Institutional investors view Amazon (NASDAQ: AMZN) as a value opportunity. Major funds such as Bill Ackman’s Pershing Square and Appaloosa Management have expanded their holdings, citing Amazon’s relative valuation advantages within AI and cloud computing.

In contrast, pure‑play AI and cloud firms like Nvidia (NASDAQ: NVDA) and Intel (NASDAQ: INTC) are trading at higher multiples—Nvidia at 18× trailing sales and Intel at 12× price‑to‑sales—making their valuations appear stretched.

Amazon’s dual focus on e‑commerce and Amazon Web Services lends the company a more balanced valuation, reflected in a price‑to‑sales ratio of just 3.4×.

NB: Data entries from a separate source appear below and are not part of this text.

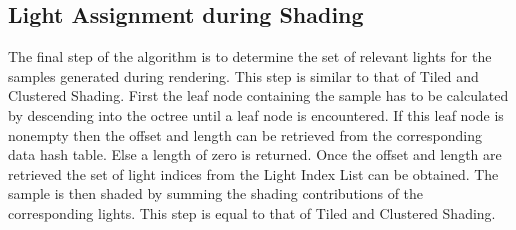 
\subsection{Light Assignment during Shading}

The final step of the algorithm is to determine the set of relevant lights for the samples
generated during rendering. This step is similar to that of Tiled and Clustered Shading.
First the leaf node containing the sample has to be calculated by descending into
the octree until a leaf node is encountered. If this leaf node is nonempty then the
offset and length can be retrieved from the corresponding data hash table. Else a length of
zero is returned. Once the offset and length are retrieved the set of light indices
from the Light Index List can be obtained. The sample is then shaded by summing the
shading contributions of the corresponding lights. This step is equal to that of
Tiled and Clustered Shading.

Image source: The Motley Fool.

The stock has been largely flat in 2026, rising only about 7% over the past year. Forward and trailing price‑to‑earnings ratios settle around 30x, while the price remains below 4× sales.

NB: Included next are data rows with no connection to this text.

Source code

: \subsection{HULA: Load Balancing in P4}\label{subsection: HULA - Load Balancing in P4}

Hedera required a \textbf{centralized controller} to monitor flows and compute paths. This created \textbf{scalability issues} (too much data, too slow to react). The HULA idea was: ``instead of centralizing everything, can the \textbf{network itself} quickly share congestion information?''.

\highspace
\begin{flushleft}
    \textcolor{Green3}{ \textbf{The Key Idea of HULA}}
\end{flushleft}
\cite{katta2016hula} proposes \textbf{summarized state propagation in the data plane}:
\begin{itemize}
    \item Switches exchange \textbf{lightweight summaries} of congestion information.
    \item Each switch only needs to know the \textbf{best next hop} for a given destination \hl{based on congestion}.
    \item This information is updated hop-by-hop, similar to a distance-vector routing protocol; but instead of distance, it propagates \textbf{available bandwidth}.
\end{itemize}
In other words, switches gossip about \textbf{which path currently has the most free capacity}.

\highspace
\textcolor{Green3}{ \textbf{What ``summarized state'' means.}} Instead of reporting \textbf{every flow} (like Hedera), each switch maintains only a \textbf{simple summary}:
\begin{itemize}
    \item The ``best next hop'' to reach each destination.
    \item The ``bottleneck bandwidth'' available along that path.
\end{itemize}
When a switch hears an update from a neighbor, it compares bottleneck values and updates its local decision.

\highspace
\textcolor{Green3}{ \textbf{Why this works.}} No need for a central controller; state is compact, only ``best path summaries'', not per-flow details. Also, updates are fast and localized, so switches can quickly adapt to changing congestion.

Like many AI‑driven firms, Amazon’s primary risk centers on substantial capital expenditures. The company plans to invest roughly $200 billion in AI infrastructure this year. While competition intensifies, Amazon’s diversified business model provides a decisive advantage, explaining the increased institutional interest. For investors comfortable with the AI spend, Amazon remains a comparatively attractively priced opportunity.